- Born: February 14, 1928
- Died: August 13, 2018 (aged 90) Humble, Texas, United States
- Occupation: Actor
- Years active: 1989–2018

= Margaret Bowman =

American actor (1928–2018)

Margaret Bowman (February 14, 1928 – August 13, 2018) was an American actress.

== Career ==
Bowman's early career included musical theater in Nashville, Tennessee and Stages Repertory Theater in Houston, Texas. A method actor, she first took acting classes at her local YMCA while in her 50s, when she "decided to reinvent" herself after spending the first part of her adult life as a homemaker. She later was accepted into the American Academy of Dramatic Arts in Pasadena, California.

Bowman was primarily a character actor for film and television. Her first on-screen role was "Mrs. Flora Hawkins" in The Fulfillment of Mary Gray (1989). Between 1989 and her death in 2018, Bowman primarily appeared in bit roles, such as "Old Nanny" in three episodes of A Woman of Independent Means (1995), and as "Fat Lady" in The Lone Ranger (2013). Bowman would spend her free time observing people and inventing backstories for the characters she imagined they were, saying, "If you want to be a good character actor, you have to observe the people around you." In 1995, Bowman was cast by Tommy Lee Jones in the TNT TV movie The Good Old Boys, as "an old woman, Mrs. Faversham, whose mind has gone." Jones, who had a reputation for being cantankerous, called her work "exquisite."

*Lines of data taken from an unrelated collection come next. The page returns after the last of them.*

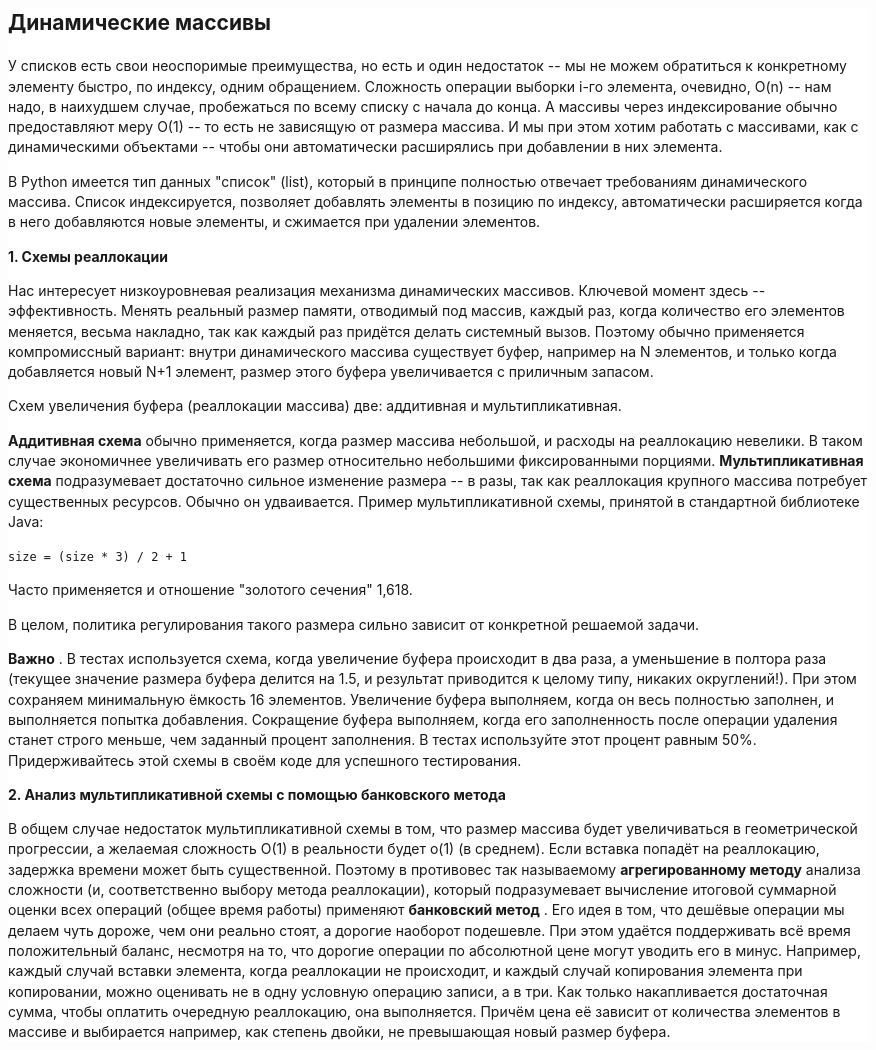 ## Динамические массивы

У списков есть свои неоспоримые преимущества, но есть и один недостаток -- мы не можем обратиться к конкретному элементу быстро, по индексу, одним обращением. Сложность операции выборки i-го элемента, очевидно, O(n) -- нам надо, в наихудшем случае, пробежаться по всему списку с начала до конца. А массивы через индексирование обычно предоставляют меру O(1) -- то есть не зависящую от размера массива. И мы при этом хотим работать с массивами, как с динамическими объектами -- чтобы они автоматически расширялись при добавлении в них элемента.

В Python имеется тип данных "список" (list), который в принципе полностью отвечает требованиям динамического массива. Список индексируется, позволяет добавлять элементы в позицию по индексу, автоматически расширяется когда в него добавляются новые элементы, и сжимается при удалении элементов.

**1. Схемы реаллокации**

Нас интересует низкоуровневая реализация механизма динамических массивов. Ключевой момент здесь -- эффективность. Менять реальный размер памяти, отводимый под массив, каждый раз, когда количество его элементов меняется, весьма накладно, так как каждый раз придётся делать системный вызов. Поэтому обычно применяется компромиссный вариант: внутри динамического массива существует буфер, например на N элементов, и только когда добавляется новый N+1 элемент, размер этого буфера увеличивается с приличным запасом.

Схем увеличения буфера (реаллокации массива) две: аддитивная и мультипликативная.

**Аддитивная схема** обычно применяется, когда размер массива небольшой, и расходы на реаллокацию невелики. В таком случае экономичнее увеличивать его размер относительно небольшими фиксированными порциями. **Мультипликативная схема** подразумевает достаточно сильное изменение размера -- в разы, так как реаллокация крупного массива потребует существенных ресурсов. Обычно он удваивается. Пример мультипликативной схемы, принятой в стандартной библиотеке Java:

```
size = (size * 3) / 2 + 1
```

Часто применяется и отношение "золотого сечения" 1,618.

В целом, политика регулирования такого размера сильно зависит от конкретной решаемой задачи.

**Важно** . В тестах используется схема, когда увеличение буфера происходит в два раза, а уменьшение в полтора раза (текущее значение размера буфера делится на 1.5, и результат приводится к целому типу, никаких округлений!). При этом сохраняем минимальную ёмкость 16 элементов.
Увеличение буфера выполняем, когда он весь полностью заполнен, и выполняется попытка добавления. Сокращение буфера выполняем, когда его заполненность после операции удаления станет строго меньше, чем заданный процент заполнения. В тестах используйте этот процент равным 50%.
Придерживайтесь этой схемы в своём коде для успешного тестирования.

**2. Анализ мультипликативной схемы с помощью банковского метода**

В общем случае недостаток мультипликативной схемы в том, что размер массива будет увеличиваться в геометрической прогрессии, а желаемая сложность O(1) в реальности будет o(1) (в среднем). Если вставка попадёт на реаллокацию, задержка времени может быть существенной. Поэтому в противовес так называемому **агрегированному методу** анализа сложности (и, соответственно выбору метода реаллокации), который подразумевает вычисление итоговой суммарной оценки всех операций (общее время работы) применяют  **банковский метод** .
Его идея в том, что дешёвые операции мы делаем чуть дороже, чем они реально стоят, а дорогие наоборот подешевле. При этом удаётся поддерживать всё время положительный баланс, несмотря на то, что дорогие операции по абсолютной цене могут уводить его в минус.
Например, каждый случай вставки элемента, когда реаллокации не происходит, и каждый случай копирования элемента при копировании, можно оценивать не в одну условную операцию записи, а в три. Как только накапливается достаточная сумма, чтобы оплатить очередную реаллокацию, она выполняется. Причём цена её зависит от количества элементов в массиве и выбирается например, как степень двойки, не превышающая новый размер буфера.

One of her most notable roles was as the "T-Bone Waitress" in the critically acclaimed film Hell or High Water (2016). Bowman said she "had the character in mind before [she] even auditioned." She based the character partly on her favorite waitress and partly on her own mother, who "waited tables to support herself, her mother and three daughters" and "then I came along and waited tables to support my family many years ago, so I know what it's like to stand all day and have your back hurt and your feet hurt." In an interview with the Houston Chronicle, the newspaper described her performance as "scene-stealing." The Los Angeles Times said, "She may be an unnamed waitress in Hell or High Waters diner scene but, boy, does she leave an impression." Actor Michael McKean said, "it's one of the most hilarious scenes on film this year. There's an actress named Margaret Bowman, who had a bit part in Waiting for Guffman. But in this, she just nails the world's worst dragon waitress. You just fall in love with her. She has one little scene and she kind of steals the picture."

== Personal life ==
Bowman raised six children with her husband, Jay, to whom she was married for 68 years.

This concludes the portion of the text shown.